» Exercise materials

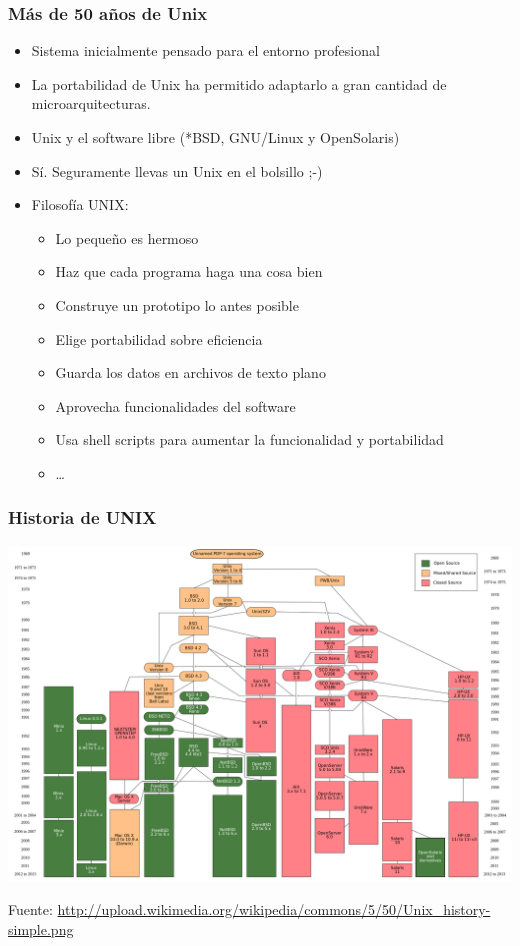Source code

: \documentclass{beamer}
\begin{document}
\begin{frame}
  \frametitle{Más de 50 años de Unix}
  \begin{center}
    \begin{itemize}
    \item Sistema inicialmente pensado para el entorno profesional
    \item La portabilidad de Unix ha permitido adaptarlo a gran cantidad de
      microarquitecturas.
    \item Unix y el software libre (*BSD, GNU/Linux y OpenSolaris)
    \item Sí. Seguramente llevas un Unix en el bolsillo ;-)
    \item Filosofía UNIX:
      \begin{itemize}
      \item Lo pequeño es hermoso
      \item Haz que cada programa haga una cosa bien
      \item Construye un prototipo lo antes posible
      \item Elige portabilidad sobre eficiencia
      \item Guarda los datos en archivos de texto plano
      \item Aprovecha funcionalidades del software
      \item Usa shell scripts para aumentar la funcionalidad y portabilidad
      \item \ldots
      \end{itemize}
    \end{itemize}
  \end{center}
\end{frame}

\begin{frame} \frametitle{Historia de UNIX}
  \begin{center}
    \includegraphics[width=.85\textwidth]{Unix_history-simple.png}
\end{center}\tiny{Fuente: \url{http://upload.wikimedia.org/wikipedia/commons/5/50/Unix_history-simple.png}}
\end{frame}
\end{document}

» Task brief
Only the lines from the beginning of the records up to and including the line with "funcionalidades del software" should appear, exactly as they are, and no pictures.

» Reply
Source code

: \documentclass{beamer}
\begin{document}
\begin{frame}
  \frametitle{Más de 50 años de Unix}
  \begin{center}
    \begin{itemize}
    \item Sistema inicialmente pensado para el entorno profesional
    \item La portabilidad de Unix ha permitido adaptarlo a gran cantidad de
      microarquitecturas.
    \item Unix y el software libre (*BSD, GNU/Linux y OpenSolaris)
    \item Sí. Seguramente llevas un Unix en el bolsillo ;-)
    \item Filosofía UNIX:
      \begin{itemize}
      \item Lo pequeño es hermoso
      \item Haz que cada programa haga una cosa bien
      \item Construye un prototipo lo antes posible
      \item Elige portabilidad sobre eficiencia
      \item Guarda los datos en archivos de texto plano
      \item Aprovecha funcionalidades del software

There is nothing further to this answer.